Bond examined him carefully. How could Scaramanga fail to break when he was going to die in minutes? Was there some last trick the man was going to spring? Some hidden weapon? But the man just lay there, apparently relaxed, propped up against the mangrove roots, his chest heaving rhythmically, the granite of his face not crumbling even minutely in defeat. On his forehead, there was not as much sweat as there was on Bond’s. Scaramanga lay in dappled black shadow. For ten minutes, James Bond had stood in the middle of the clearing in blazing sunshine. Suddenly he felt the vitality oozing out through his feet into the black mud. And his resolve was going with it. He said, and he heard his voice ring out harshly, ‘All right, Scaramanga, this is it.’ He lifted his gun and held it in the two-handed grip of the target man. ‘I’m going to make it as quick as I can.’
Scaramanga held up a hand. For the first time his face showed emotion. ‘Okay, feller.’ The voice, amazingly, supplicated. ‘I’m a Catholic, see? Jes’ let me say my last prayer. Okay? Won’t take long, then you can blaze away. Every man’s got to die some time. You’re a fine guy as guys go. It’s the luck of the game. If my bullet had been an inch, mebbe two inches, to the right, it’d be you that’s dead in place of me. Right? Can I say my prayer, Mister?’
James Bond lowered his gun. He would give the man a few minutes. He knew he couldn’t give him more. Pain and heat and hunger and thirst. It wouldn’t be long before he lay down himself, right there on the hard cracked mud, just to rest. If someone wanted to kill him, they could. He said, and the words came out slowly, tiredly, ‘Go ahead, Scaramanga. One minute only.’
‘Thanks, pal.’ Scaramanga’s hand went up to his face and covered his eyes. There came a drone of Latin which went on and on. Bond stood there in the sunshine, his gun lowered, watching Scaramanga, but at the same time not watching him, the edge of his focus dulled by the pain and the heat and the hypnotic litany that came from behind the shuttered face and the horror of what Bond was going to have to do – in one minute, perhaps two.
The fingers of Scaramanga’s right hand crawled imperceptibly sideways across his face, inch by inch, centimetre by centimetre. They got to his ear and stopped. The drone of the Latin prayer never altered its slow, lulling tempo.
And then the hand leaped behind the head and the tiny golden Derringer roared and James Bond spun round as if he had taken a right to the jaw and crashed to the ground.
At once Scaramanga was on his feet and moving forward like a swift cat. He snatched up the discarded knife and held it forward like a tongue of silver flame.

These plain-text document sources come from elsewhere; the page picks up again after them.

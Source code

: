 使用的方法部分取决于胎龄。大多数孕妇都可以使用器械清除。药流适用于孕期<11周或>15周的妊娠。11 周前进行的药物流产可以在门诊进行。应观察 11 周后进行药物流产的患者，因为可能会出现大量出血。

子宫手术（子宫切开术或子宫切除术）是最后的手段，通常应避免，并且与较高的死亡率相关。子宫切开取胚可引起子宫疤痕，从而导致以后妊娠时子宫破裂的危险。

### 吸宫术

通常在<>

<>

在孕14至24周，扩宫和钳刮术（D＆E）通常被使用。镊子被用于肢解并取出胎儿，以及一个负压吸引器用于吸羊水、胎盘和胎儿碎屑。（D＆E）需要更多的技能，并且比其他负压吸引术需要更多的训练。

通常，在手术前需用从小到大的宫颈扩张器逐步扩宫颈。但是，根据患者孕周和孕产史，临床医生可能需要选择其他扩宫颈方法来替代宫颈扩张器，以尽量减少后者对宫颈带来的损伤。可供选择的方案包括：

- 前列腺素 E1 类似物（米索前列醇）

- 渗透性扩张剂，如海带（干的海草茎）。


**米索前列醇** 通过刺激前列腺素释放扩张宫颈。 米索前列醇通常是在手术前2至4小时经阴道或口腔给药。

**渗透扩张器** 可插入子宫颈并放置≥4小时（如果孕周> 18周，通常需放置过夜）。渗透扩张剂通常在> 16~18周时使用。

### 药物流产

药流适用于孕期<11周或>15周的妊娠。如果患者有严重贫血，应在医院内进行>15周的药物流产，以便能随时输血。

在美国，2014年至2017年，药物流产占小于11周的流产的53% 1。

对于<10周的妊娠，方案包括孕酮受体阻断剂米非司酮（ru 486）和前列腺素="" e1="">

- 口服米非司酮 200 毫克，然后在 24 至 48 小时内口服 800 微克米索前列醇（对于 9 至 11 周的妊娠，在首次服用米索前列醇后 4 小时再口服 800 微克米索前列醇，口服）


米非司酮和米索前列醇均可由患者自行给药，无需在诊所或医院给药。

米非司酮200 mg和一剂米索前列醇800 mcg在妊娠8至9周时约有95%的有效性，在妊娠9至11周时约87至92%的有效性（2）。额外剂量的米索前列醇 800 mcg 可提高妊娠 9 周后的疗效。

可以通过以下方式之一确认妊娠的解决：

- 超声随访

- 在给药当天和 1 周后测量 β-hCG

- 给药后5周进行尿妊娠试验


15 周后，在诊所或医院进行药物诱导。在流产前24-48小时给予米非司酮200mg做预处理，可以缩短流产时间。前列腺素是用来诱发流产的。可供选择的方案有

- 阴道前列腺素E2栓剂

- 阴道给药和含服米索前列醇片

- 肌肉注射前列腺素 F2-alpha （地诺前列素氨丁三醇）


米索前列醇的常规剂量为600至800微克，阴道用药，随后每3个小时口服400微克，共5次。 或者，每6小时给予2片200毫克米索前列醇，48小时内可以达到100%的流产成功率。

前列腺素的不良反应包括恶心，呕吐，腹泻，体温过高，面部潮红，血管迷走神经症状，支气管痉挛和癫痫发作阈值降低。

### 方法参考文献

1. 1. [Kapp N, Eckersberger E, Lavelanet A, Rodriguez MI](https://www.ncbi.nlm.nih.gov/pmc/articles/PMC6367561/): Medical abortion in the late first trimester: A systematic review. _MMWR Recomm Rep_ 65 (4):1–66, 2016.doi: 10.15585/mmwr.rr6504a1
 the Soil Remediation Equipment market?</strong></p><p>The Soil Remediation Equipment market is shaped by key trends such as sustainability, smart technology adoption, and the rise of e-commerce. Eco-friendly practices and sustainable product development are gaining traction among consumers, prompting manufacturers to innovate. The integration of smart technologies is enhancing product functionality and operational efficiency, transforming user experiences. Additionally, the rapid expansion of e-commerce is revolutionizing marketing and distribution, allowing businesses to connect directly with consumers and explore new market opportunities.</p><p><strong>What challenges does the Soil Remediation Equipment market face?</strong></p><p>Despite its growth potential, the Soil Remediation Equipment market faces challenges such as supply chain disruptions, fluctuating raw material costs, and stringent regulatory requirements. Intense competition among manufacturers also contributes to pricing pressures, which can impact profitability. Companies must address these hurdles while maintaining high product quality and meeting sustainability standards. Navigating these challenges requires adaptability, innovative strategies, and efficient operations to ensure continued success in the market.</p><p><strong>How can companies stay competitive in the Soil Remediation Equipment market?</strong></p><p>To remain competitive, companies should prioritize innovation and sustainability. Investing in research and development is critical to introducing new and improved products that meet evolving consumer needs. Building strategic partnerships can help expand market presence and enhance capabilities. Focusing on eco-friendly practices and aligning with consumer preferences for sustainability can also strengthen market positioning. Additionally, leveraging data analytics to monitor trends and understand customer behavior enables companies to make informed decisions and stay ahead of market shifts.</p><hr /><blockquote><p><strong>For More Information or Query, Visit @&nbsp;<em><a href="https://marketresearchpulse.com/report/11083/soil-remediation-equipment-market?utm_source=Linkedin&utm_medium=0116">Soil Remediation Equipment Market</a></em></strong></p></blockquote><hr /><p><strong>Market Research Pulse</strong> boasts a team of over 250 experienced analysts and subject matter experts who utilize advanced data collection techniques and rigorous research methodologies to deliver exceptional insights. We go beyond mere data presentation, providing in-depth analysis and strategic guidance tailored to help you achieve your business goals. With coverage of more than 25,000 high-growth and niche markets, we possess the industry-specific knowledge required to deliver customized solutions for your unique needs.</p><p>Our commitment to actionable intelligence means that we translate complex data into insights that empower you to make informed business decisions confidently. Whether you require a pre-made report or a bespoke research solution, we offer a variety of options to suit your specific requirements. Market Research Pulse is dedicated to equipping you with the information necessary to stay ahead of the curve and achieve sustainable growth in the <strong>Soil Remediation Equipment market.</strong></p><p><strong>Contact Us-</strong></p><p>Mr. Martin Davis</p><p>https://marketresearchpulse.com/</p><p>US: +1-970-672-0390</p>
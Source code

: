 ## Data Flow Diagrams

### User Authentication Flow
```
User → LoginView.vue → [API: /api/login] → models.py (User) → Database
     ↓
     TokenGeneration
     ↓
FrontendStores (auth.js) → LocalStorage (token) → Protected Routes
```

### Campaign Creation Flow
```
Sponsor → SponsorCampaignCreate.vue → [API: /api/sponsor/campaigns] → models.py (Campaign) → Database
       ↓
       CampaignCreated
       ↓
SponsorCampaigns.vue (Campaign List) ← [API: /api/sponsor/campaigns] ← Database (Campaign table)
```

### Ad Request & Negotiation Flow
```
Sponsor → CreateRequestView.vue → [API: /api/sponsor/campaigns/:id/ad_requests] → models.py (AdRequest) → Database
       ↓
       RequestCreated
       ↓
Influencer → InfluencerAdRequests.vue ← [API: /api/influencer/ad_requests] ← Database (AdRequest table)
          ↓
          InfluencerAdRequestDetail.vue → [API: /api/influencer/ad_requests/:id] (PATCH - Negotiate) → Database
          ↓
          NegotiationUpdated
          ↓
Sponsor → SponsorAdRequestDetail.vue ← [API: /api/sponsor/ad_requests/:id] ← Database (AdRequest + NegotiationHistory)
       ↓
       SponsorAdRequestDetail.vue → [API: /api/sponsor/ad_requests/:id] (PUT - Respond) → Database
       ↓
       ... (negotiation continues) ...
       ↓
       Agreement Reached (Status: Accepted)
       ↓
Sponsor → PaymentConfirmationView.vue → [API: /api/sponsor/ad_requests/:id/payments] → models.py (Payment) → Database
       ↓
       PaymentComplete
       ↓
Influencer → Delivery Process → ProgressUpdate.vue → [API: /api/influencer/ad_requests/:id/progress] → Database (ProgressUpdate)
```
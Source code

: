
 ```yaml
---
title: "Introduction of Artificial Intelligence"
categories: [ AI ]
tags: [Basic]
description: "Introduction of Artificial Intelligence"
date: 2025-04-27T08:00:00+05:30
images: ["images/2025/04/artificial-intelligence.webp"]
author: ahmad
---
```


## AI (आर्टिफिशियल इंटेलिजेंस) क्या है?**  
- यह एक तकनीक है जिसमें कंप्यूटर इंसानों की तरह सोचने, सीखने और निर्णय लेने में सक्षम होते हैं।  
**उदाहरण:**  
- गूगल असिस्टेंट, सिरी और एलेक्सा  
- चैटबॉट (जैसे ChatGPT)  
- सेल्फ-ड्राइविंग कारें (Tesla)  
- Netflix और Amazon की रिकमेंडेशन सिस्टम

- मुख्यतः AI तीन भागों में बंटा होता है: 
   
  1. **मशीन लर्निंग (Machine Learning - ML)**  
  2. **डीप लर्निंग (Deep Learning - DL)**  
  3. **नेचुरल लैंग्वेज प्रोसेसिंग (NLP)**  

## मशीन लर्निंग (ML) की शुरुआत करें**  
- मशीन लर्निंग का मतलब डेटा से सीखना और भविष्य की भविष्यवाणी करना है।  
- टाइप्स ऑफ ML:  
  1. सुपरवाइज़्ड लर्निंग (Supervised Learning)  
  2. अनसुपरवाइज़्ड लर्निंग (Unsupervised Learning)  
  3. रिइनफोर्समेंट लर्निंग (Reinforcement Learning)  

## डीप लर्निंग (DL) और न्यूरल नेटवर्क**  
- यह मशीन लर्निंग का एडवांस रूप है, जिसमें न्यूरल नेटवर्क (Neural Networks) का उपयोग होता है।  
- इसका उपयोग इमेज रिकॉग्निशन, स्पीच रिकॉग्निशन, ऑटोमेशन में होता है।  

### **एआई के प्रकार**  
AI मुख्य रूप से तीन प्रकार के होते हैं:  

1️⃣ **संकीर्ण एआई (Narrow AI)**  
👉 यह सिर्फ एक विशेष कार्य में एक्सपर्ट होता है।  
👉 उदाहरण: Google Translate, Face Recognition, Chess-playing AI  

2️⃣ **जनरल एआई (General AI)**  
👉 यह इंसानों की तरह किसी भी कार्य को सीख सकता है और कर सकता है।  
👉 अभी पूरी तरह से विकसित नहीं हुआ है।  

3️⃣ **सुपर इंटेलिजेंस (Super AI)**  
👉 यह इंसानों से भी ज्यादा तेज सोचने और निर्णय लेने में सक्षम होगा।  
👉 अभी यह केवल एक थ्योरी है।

But James Bond twisted like a dying animal on the ground and the iron in his hand cracked viciously again and again – five times, and then fell out of his hand on to the black earth as his gun-hand went to the right side of his belly and stayed there, clutching at the terrible pain.
The big man stood for a moment and looked up at the deep blue sky. His fingers opened in a spasm and let go the knife. His pierced heart stuttered and limped and stopped. He crashed flat back and lay, his arms flung wide, as if someone had thrown him away.
After a while, the land crabs came out of their holes and began nosing at the scraps of the snake. The bigger offal could wait until the night.
16 | THE WRAP-UP
The extremely smart policeman from the wrecking squad on the railway came down the river bank at the normal, dignified gait of a Jamaican constable on his beat. No Jamaican policeman ever breaks into a run. He has been taught that this lacks authority. Felix Leiter, now put under with morphine by the doctor, had said that a good man was after a bad man in the swamp and that there might be shooting. Felix Leiter wasn’t more explicit than that, but, when he said he was from the F.B.I. – a legitimate euphemism – in Washington, the policeman tried to get some of the wrecking squad to come with him and, when he failed, sauntered cautiously off on his own, his baton swinging with assumed jauntiness.
The boom of the guns and the explosion of screeching marsh birds gave him an approximate fix. He had been born not far away, at Negril, and, as a boy, he had often used his gins and his slingshot in these marshes. They held no fears for him. When he came to the approximate point on the river bank, he turned left into the mangrove and, conscious that his black-and-blue uniform was desperately conspicuous, stalked cautiously from clump to clump into the morass. He was protected by nothing but his nightstick and the knowledge that to kill a policeman was a capital offence without the option. He only hoped that the good man and the bad man knew this too.